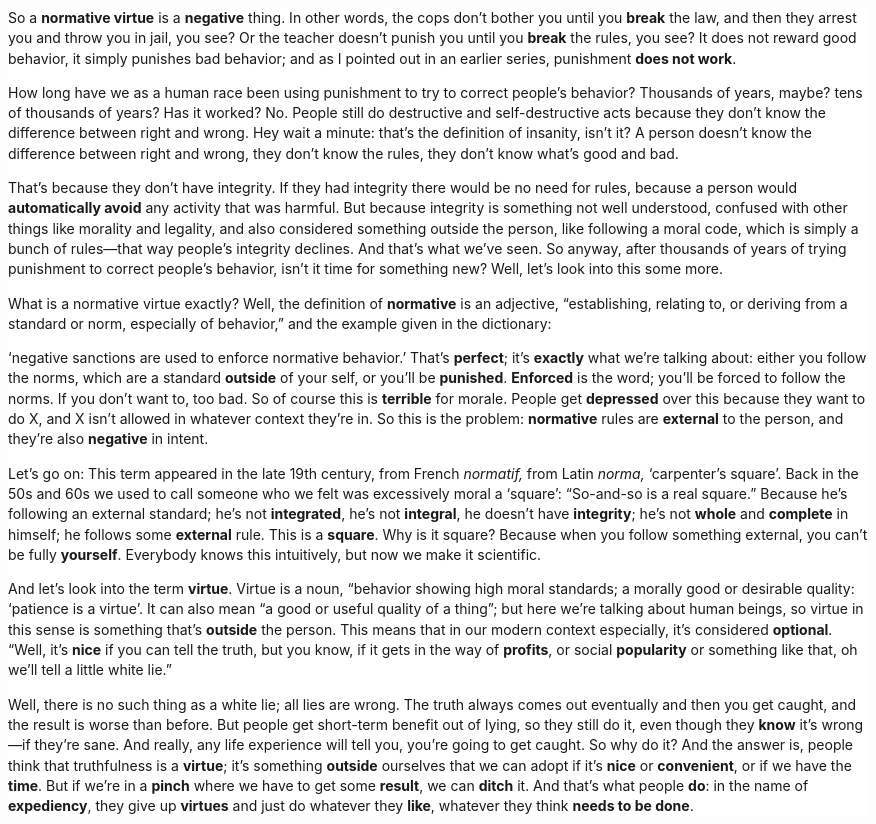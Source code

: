 So a **normative virtue** is a **negative** thing. In other words, the cops don’t bother you until you **break** the law, and then they arrest you and throw you in jail, you see? Or the teacher doesn’t punish you until you **break** the rules, you see? It does not reward good behavior, it simply punishes bad behavior; and as I pointed out in an earlier series, punishment **does not work**.

How long have we as a human race been using punishment to try to correct people’s behavior? Thousands of years, maybe? tens of thousands of years? Has it worked? No. People still do destructive and self-destructive acts because they don’t know the difference between right and wrong. Hey wait a minute: that’s the definition of insanity, isn’t it? A person doesn’t know the difference between right and wrong, they don’t know the rules, they don’t know what’s good and bad.

That’s because they don’t have integrity. If they had integrity there would be no need for rules, because a person would **automatically avoid** any activity that was harmful. But because integrity is something not well understood, confused with other things like morality and legality, and also considered something outside the person, like following a moral code, which is simply a bunch of rules—that way people’s integrity declines. And that’s what we’ve seen. So anyway, after thousands of years of trying punishment to correct people’s behavior, isn’t it time for something new? Well, let’s look into this some more.

What is a normative virtue exactly? Well, the definition of **normative** is an adjective, “establishing, relating to, or deriving from a standard or norm, especially of behavior,” and the example given in the dictionary:

‘negative sanctions are used to enforce normative behavior.’ That’s **perfect**; it’s **exactly** what we’re talking about: either you follow the norms, which are a standard **outside** of your self, or you’ll be **punished**. **Enforced** is the word; you’ll be forced to follow the norms. If you don’t want to, too bad. So of course this is **terrible** for morale. People get **depressed** over this because they want to do X, and X isn’t allowed in whatever context they’re in. So this is the problem: **normative** rules are **external** to the person, and they’re also **negative** in intent.

Let’s go on: This term appeared in the late 19th century, from French _normatif,_ from Latin _norma,_ ‘carpenter’s square’. Back in the 50s and 60s we used to call someone who we felt was excessively moral a ‘square’: “So-and-so is a real square.” Because he’s following an external standard; he’s not **integrated**, he’s not **integral**, he doesn’t have **integrity**; he’s not **whole** and **complete** in himself; he follows some **external** rule. This is a **square**. Why is it square? Because when you follow something external, you can’t be fully **yourself**. Everybody knows this intuitively, but now we make it scientific.

And let’s look into the term **virtue**. Virtue is a noun, “behavior showing high moral standards; a morally good or desirable quality: ‘patience is a virtue’. It can also mean “a good or useful quality of a thing”; but here we’re talking about human beings, so virtue in this sense is something that’s **outside** the person. This means that in our modern context especially, it’s considered **optional**. “Well, it’s **nice** if you can tell the truth, but you know, if it gets in the way of **profits**, or social **popularity** or something like that, oh we’ll tell a little white lie.”

Well, there is no such thing as a white lie; all lies are wrong. The truth always comes out eventually and then you get caught, and the result is worse than before. But people get short-term benefit out of lying, so they still do it, even though they **know** it’s wrong—if they’re sane. And really, any life experience will tell you, you’re going to get caught. So why do it? And the answer is, people think that truthfulness is a **virtue**; it’s something **outside** ourselves that we can adopt if it’s **nice** or **convenient**, or if we have the **time**. But if we’re in a **pinch** where we have to get some **result**, we can **ditch** it. And that’s what people **do**: in the name of **expediency**, they give up **virtues** and just do whatever they **like**, whatever they think **needs to be done**.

* _DIRECTIONS FOR THIS TASK_: Which lines in the records contain the word "tell"? Copy each one.

* _EXERCISE OUTPUT_:
And let’s look into the term **virtue**. Virtue is a noun, “behavior showing high moral standards; a morally good or desirable quality: ‘patience is a virtue’. It can also mean “a good or useful quality of a thing”; but here we’re talking about human beings, so virtue in this sense is something that’s **outside** the person. This means that in our modern context especially, it’s considered **optional**. “Well, it’s **nice** if you can tell the truth, but you know, if it gets in the way of **profits**, or social **popularity** or something like that, oh we’ll tell a little white lie.”
Well, there is no such thing as a white lie; all lies are wrong. The truth always comes out eventually and then you get caught, and the result is worse than before. But people get short-term benefit out of lying, so they still do it, even though they **know** it’s wrong—if they’re sane. And really, any life experience will tell you, you’re going to get caught. So why do it? And the answer is, people think that truthfulness is a **virtue**; it’s something **outside** ourselves that we can adopt if it’s **nice** or **convenient**, or if we have the **time**. But if we’re in a **pinch** where we have to get some **result**, we can **ditch** it. And that’s what people **do**: in the name of **expediency**, they give up **virtues** and just do whatever they **like**, whatever they think **needs to be done**.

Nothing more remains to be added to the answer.